Wages.— The wages of regular farm servants may be stated as follows: Males, from L. 7 to L. 10 per half year, with bed, board, , and washing ; females, from L. 2 to L. 5, according to their fitness for work. The rate of wages for day-labourers is 2s. per day in summer, and in winter ls. 8d., without victuals.

Live-Stock.- The number of milch cows in the parish may amount to 350. They are all of the Ayrshire breed, and the farmers generally rear a few young cattle yearly. The farm-horses are of the Clydesdale breed, and are for the most part first rate animals, and kept in excellent condition. Of these, there are from two to six on each farm, according to its extent.
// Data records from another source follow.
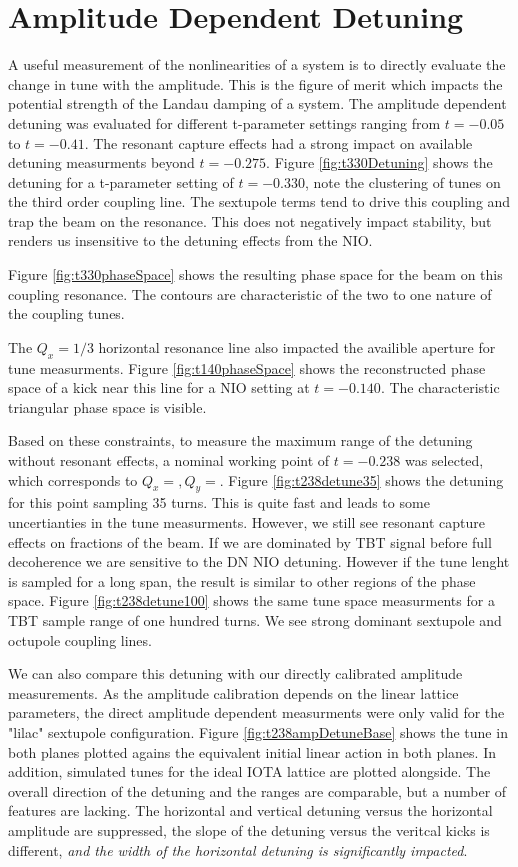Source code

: \section{Amplitude Dependent Detuning} \label{sec:ampDetune}
A useful measurement of the nonlinearities of a system is to directly evaluate the change in tune with the amplitude. This is the figure of merit which impacts the potential strength of the Landau damping of a system. The amplitude dependent detuning was evaluated for different t-parameter settings ranging from $t=-0.05$ to $t=-0.41$. The resonant capture effects had a strong impact on available detuning measurments beyond $t=-0.275$. Figure \ref{fig:t330Detuning} shows the detuning for a t-parameter setting of $t=-0.330$, note the clustering of tunes on the third order coupling line. The sextupole terms tend to drive this coupling and trap the beam on the resonance. This does not negatively impact stability, but renders us insensitive to the detuning effects from the NIO.

Figure \ref{fig:t330phaseSpace} shows the resulting phase space for the beam on this coupling resonance. The contours are characteristic of the two to one nature of the coupling tunes.

The $Q_x = 1/3$ horizontal resonance line also impacted the availible aperture for tune measurments. Figure \ref{fig:t140phaseSpace} shows the reconstructed phase space of a kick near this line for a NIO setting at $t=-0.140$. The characteristic triangular phase space is visible.

Based on these constraints, to measure the maximum range of the detuning without resonant effects, a nominal working point of $t=-0.238$ was selected, which corresponds to $Q_x = , Q_y = $. Figure \ref{fig:t238detune35} shows the detuning for this point sampling 35 turns. This is quite fast and leads to some uncertianties in the tune measurments. However, we still see resonant capture effects on fractions of the beam. If we are dominated by TBT signal before full decoherence we are sensitive to the DN NIO detuning. However if the tune lenght is sampled for a long span, the result is similar to other regions of the phase space. Figure \ref{fig:t238detune100} shows the same tune space measurments for a TBT sample range of one hundred turns. We see strong dominant sextupole and octupole coupling lines.


We can also compare this detuning with our directly calibrated amplitude measurements. As the amplitude calibration depends on the linear lattice parameters, the direct amplitude dependent measurments were only valid for the "lilac" sextupole configuration. Figure \ref{fig:t238ampDetuneBase} shows the tune in both planes plotted agains the equivalent initial linear action in both planes. In addition, simulated tunes for the ideal IOTA lattice are plotted alongside. The overall direction of the detuning and the ranges are comparable, but a number of features are lacking. The horizontal and vertical detuning versus the horizontal amplitude are suppressed, the slope of the detuning versus the veritcal kicks is different, \textit{and the width of the horizontal detuning is significantly impacted}.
Husbandry.- In few places has there been a more rapid improvement in husbandry, and so well is the greater part of the land cultivated, that, notwithstanding the elevation of the parish, and some natural disadvantages of soil, we have excellent crops of all sorts. Improvements are still progressing, particularly in the way of draining, which is carried on in many of the farms to the extent of from 1500 to 3000 falls annually. Furrow-draining is most approved of, and tiles have been much used for the purpose within the last few years. Each farm is divided into fields proportionable to its size, and intersected with roads convenient for the carting of manure, and the removal of the crops. The fences are for the most part of thorn, but occasionally with a mixture of beech. They have been much better attended to of late years, and, along with the quantity of young thriving wood, and the natural diversity of hill and dale, give a richness and beauty to the general aspect of the parish to which, thirty years ago, it was a stranger. The general rotation of crops is, 1. oats; 2. greencrop, with a portion of the field in summer fallow; 3. wheat ; 4. hay; and then three years pasture. . The cropping is so managed as to make the pasture always extend to fully one-third of the farm, the produce of the dairy forming a great proportion of the income of the farmer, without which it would be impossible for him to make good his rent. Since green cropping became general, many of the farmers make a point of having several of their cows yielding milk during winter, in order to increase their supply of manure. Notwithstanding this, a considerable quantity of

the manure used in the parish is brought annually from Glasgow, at a very great expense. The average size of the farms is 115 acres Scotch.

Leases. - The general length of leases is nineteen years.

Farm-Houses.—Some of the farm-houses are very superior, and, with few exceptions, they are all in good condition, having been lately either wholly rebuilt, or put into complete repair.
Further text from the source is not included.